As for the Mets, I have bitter memories of being fleeced of a Don Mattingly rookie card for a couple of Pete Roses and a...Mookie Wilson. I have no idea what the either card is worth today, as I haven't been a collector in years -- although whatever more Mattingly's card might be worth on sentimental criteria, Wilson's the one with the ring. That's not to say I have anything against the Mets personally -- I rooted for them in the Subway Series. I plead guilty to reading Peter Gammons and Buster Olney, who both write about the Mets' struggling for the back pages of the tabloids. From that I took the impression that the Mets are subject to some of the same treatment afforded the White Sox.

Chris: No disrespect intended. But team location is determined by a couple of things (not least including local governments' willingness to pony up), and I drew on general beliefs about media market size to make those comments. I think they're justified to some extent.

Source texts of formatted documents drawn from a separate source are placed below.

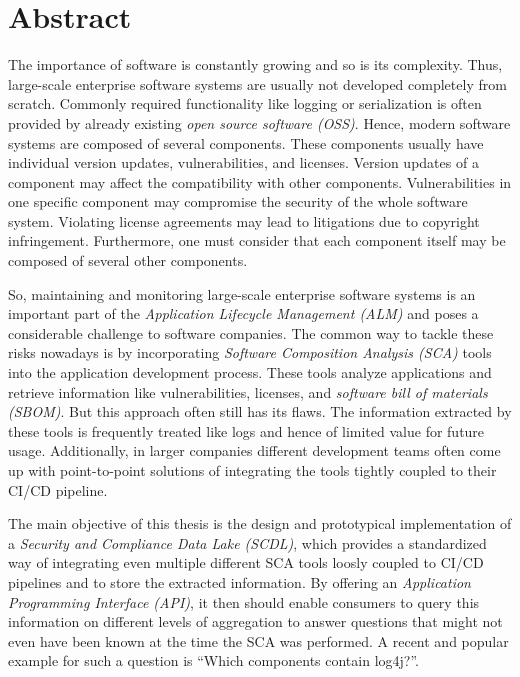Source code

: 
\titlespacing*{\chapter}{0pt}{0pt}{40pt}
\pagestyle{plain}
\chapter*{Abstract}
The importance of software is constantly growing and so is its complexity. Thus, large-scale enterprise software systems are usually not developed completely from scratch. Commonly required functionality like logging or serialization is often provided by already existing \textit{open source software (OSS)}. Hence, modern software systems are composed of several components. These components usually have individual version updates, vulnerabilities, and licenses. Version updates of a component may affect the compatibility with other components. Vulnerabilities in one specific component may compromise the security of the whole software system. Violating license agreements may lead to litigations due to copyright infringement. Furthermore, one must consider that each component itself may be composed of several other components.\par
So, maintaining and monitoring large-scale enterprise software systems is an important part of the \textit{Application Lifecycle Management (ALM)} and poses a considerable challenge to software companies. The common way to tackle these risks nowadays is by incorporating \textit{Software Composition Analysis (SCA)} tools into the application development process. These tools analyze applications and retrieve information like vulnerabilities, licenses, and \textit{software bill of materials (SBOM)}. But this approach often still has its flaws. The information extracted by these tools is frequently treated like logs and hence of limited value for future usage. Additionally, in larger companies different development teams often come up with point-to-point solutions of integrating the tools tightly coupled to their CI/CD pipeline.\par
The main objective of this thesis is the design and prototypical implementation of a \textit{Security and Compliance Data Lake (SCDL)}, which provides a standardized way of integrating even multiple different SCA tools loosly coupled to CI/CD pipelines and to store the extracted information. By offering an \textit{Application Programming Interface (API)}, it then should enable consumers to query this information on different levels of aggregation to answer questions that might not even have been known at the time the SCA was performed. A recent and popular example for such a question is \enquote{Which components contain log4j?}.\par
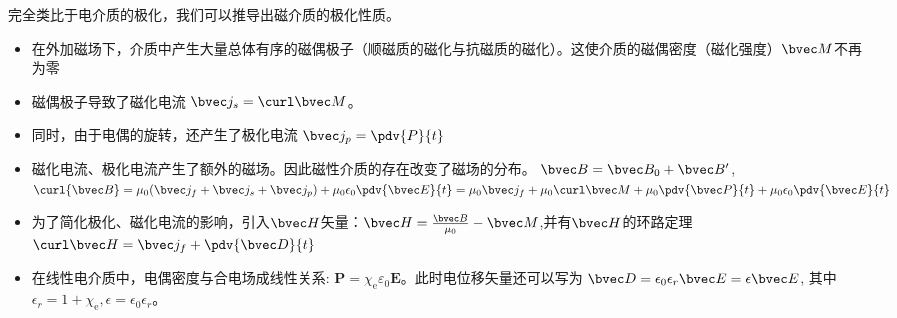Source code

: 
完全类比于电介质的极化，我们可以推导出磁介质的极化性质。

\begin{itemize}
\item 在外加磁场下，介质中产生大量总体有序的磁偶极子（顺磁质的磁化与抗磁质的磁化）。这使介质的磁偶密度（磁化强度）$\bvec M$不再为零

\item 磁偶极子导致了磁化电流 $\bvec j_s = \curl \bvec M$。
\item 同时，由于电偶的旋转，还产生了极化电流 $\bvec j_p = \pdv{P}{t}$  %

\item 磁化电流、极化电流产生了额外的磁场。因此磁性介质的存在改变了磁场的分布。 $\bvec B = \bvec B_0 + \bvec B'$, $\curl {\bvec B} = \mu_0 (\bvec j_f + \bvec j_s + \bvec j_p) + \mu_0\epsilon_0 \pdv{\bvec E}{t} = \mu_0 \bvec j_f + \mu_0 \curl \bvec M + \mu_0 \pdv{\bvec P}{t} + \mu_0 \epsilon_0 \pdv{\bvec E}{t}$

\item 为了简化极化、磁化电流的影响，引入$\bvec H$矢量：$\bvec H = \frac{\bvec B}{\mu_0} - \bvec M$,并有$\bvec H$的环路定理 $\curl \bvec H = \bvec j_f + \pdv{\bvec D}{t}$

\item 在线性电介质中，电偶密度与合电场成线性关系: $\mathbf P=\chi_{\mathrm e} \varepsilon_{0} \mathbf E$。此时电位移矢量还可以写为 $\bvec D = \epsilon_0 \epsilon_r \bvec E = \epsilon \bvec E $, 其中$\epsilon_r = 1+\chi_{\mathrm e}, \epsilon = \epsilon_0 \epsilon_r$。
\end{itemize}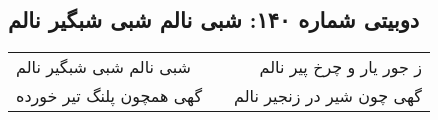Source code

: \begin{center}
\section*{دوبیتی شماره ۱۴۰: شبی نالم شبی شبگیر نالم}
\label{sec:140}
\begin{longtable}{l p{0.5cm} r}
شبی نالم شبی شبگیر نالم
&&
ز جور یار و چرخ پیر نالم
\\
گهی همچون پلنگ تیر خورده
&&
گهی چون شیر در زنجیر نالم
\\
\end{longtable}
\end{center}
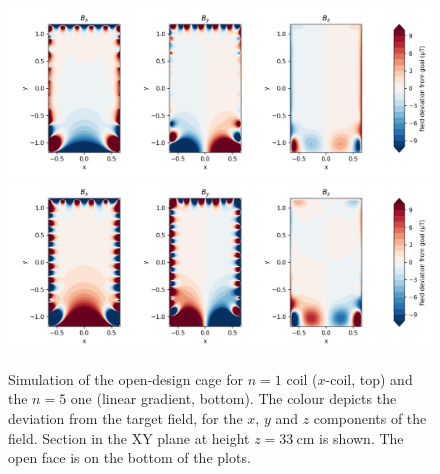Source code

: 


\begin{figure}
  \centering
  \includegraphics[width=\linewidth]{gfx/prototype/open_design_Xcoil_field_XY_z0_33.png}
  \includegraphics[width=\linewidth]{gfx/prototype/open_design_n5coil_field_XY_z0_33.png}
  \caption{Simulation of the open-design cage for $n = 1$ coil ($x$-coil, top) and the $n = 5$ one (linear gradient, bottom). The colour depicts the deviation from the target field, for the $x$, $y$ and $z$ components of the field. Section in the XY plane at height $z=\SI{33}{\centi\meter}$ is shown. The open face is on the bottom of the plots. }\label{fig:prototype_open_design_simulation}
\end{figure}

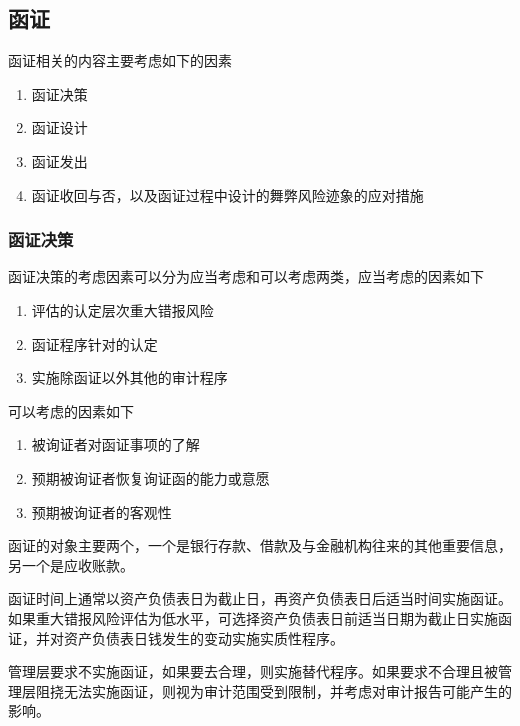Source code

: \documentclass[UTF8,12pt]{ctexart}
\numberwithin{equation}{section} %
\numberwithin{figure}{section}
\numberwithin{table}{section}
\begin{document}
	\subsection{函证}
	函证相关的内容主要考虑如下的因素
	\begin{enumerate}
		\item 函证决策
		
		\item 函证设计
		
		\item 函证发出
		
		\item 函证收回与否，以及函证过程中设计的舞弊风险迹象的应对措施
	\end{enumerate}
	
	\subsubsection{函证决策}
	函证决策的考虑因素可以分为应当考虑和可以考虑两类，应当考虑的因素如下
	\begin{enumerate}
		\item 评估的认定层次重大错报风险
		
		\item 函证程序针对的认定
		
		\item 实施除函证以外其他的审计程序
	\end{enumerate}
	
	可以考虑的因素如下
	\begin{enumerate}
		\item 被询证者对函证事项的了解
		
		\item 预期被询证者恢复询证函的能力或意愿
		
		\item 预期被询证者的客观性
	\end{enumerate}
	
	函证的对象主要两个，一个是银行存款、借款及与金融机构往来的其他重要信息，另一个是应收账款。
	
	函证时间上通常以资产负债表日为截止日，再资产负债表日后适当时间实施函证。如果重大错报风险评估为低水平，可选择资产负债表日前适当日期为截止日实施函证，并对资产负债表日钱发生的变动实施实质性程序。
	
	管理层要求不实施函证，如果要去合理，则实施替代程序。如果要求不合理且被管理层阻挠无法实施函证，则视为审计范围受到限制，并考虑对审计报告可能产生的影响。
	
\end{document}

Here's Nielsen's most recent estimate of TV market sizes, current as of September '04. Charlotte and Raleigh-Durham are both bigger markets than Nashville, albeit not hugely so. Memphis, however, is down at #44, right by New Orleans (perhaps this means that Memphis residents have better things to do than watch TV). Eyeballing the data, it appears that just about all pro teams are in the top 50 media markets (except for Green Bay), and no state with multiple teams has a team located in a market smaller than #39, while the biggest markets in those states are all in the top 20. There are, of course, other factors like the willingness of the community to buy tickets (which has cost San Diego 1 1/2 NBA teams by my reckoning), and you're probably right that Tennesseeans would be a lot more likely to support two teams from that standpoint than people from many other states. But the teams would be more parasitic on each other's media markets than even D.C./Baltimore/Philly is now.

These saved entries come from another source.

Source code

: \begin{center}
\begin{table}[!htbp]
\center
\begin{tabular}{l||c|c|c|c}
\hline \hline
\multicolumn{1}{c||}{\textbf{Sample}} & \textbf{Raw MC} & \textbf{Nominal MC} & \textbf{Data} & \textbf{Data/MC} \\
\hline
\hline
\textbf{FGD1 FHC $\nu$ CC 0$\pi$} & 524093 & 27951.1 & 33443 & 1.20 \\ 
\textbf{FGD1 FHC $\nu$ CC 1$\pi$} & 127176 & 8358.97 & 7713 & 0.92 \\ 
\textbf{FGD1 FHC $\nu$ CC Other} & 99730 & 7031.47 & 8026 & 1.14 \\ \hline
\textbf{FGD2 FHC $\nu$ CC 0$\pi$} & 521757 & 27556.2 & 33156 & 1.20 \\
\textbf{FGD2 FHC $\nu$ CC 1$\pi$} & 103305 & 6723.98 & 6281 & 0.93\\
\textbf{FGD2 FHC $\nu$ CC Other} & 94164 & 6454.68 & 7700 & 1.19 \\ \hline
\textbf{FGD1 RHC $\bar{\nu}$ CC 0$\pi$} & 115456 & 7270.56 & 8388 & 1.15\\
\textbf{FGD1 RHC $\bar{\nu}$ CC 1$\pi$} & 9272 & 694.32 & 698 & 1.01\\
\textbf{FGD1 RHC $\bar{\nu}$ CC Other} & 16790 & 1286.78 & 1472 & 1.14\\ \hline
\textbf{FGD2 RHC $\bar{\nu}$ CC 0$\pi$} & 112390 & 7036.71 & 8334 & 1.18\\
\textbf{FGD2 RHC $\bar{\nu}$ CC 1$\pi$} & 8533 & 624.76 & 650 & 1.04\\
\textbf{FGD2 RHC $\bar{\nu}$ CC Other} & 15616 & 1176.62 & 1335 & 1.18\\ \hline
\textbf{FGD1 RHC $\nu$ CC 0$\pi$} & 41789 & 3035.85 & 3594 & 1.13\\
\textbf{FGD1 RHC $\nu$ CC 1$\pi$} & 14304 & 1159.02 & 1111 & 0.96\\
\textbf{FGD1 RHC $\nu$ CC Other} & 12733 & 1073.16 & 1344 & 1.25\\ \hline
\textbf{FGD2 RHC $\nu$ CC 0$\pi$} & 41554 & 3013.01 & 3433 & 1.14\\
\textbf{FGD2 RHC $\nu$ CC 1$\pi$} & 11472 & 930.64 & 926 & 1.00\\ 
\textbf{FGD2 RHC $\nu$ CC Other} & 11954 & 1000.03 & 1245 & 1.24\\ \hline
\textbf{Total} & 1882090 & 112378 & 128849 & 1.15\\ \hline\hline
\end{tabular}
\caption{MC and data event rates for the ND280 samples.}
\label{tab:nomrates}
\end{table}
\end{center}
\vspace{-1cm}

Of course, Los Angeles is only as big as it is because they've lumped Orange County in with it. Bastards.


I was being mostly facetious, so the response to the sports post, at least on my part, is because I think it's funny. The Angels' new name is absurd. Maybe they should start including the teams' former locations in names? We could have the Boston Milwaukee Atlanta Braves, or the Washington Texas Rangers, not to mention the St. Louis Arizona Cardinals from Hell (and what if they had called the Expos the San Juan Expos of Montreal?)

language hat

From that I took the impression that the Mets are subject to some of the same treatment afforded the White Sox.

Well, I can't argue with that. But I can froth and spew vitriol!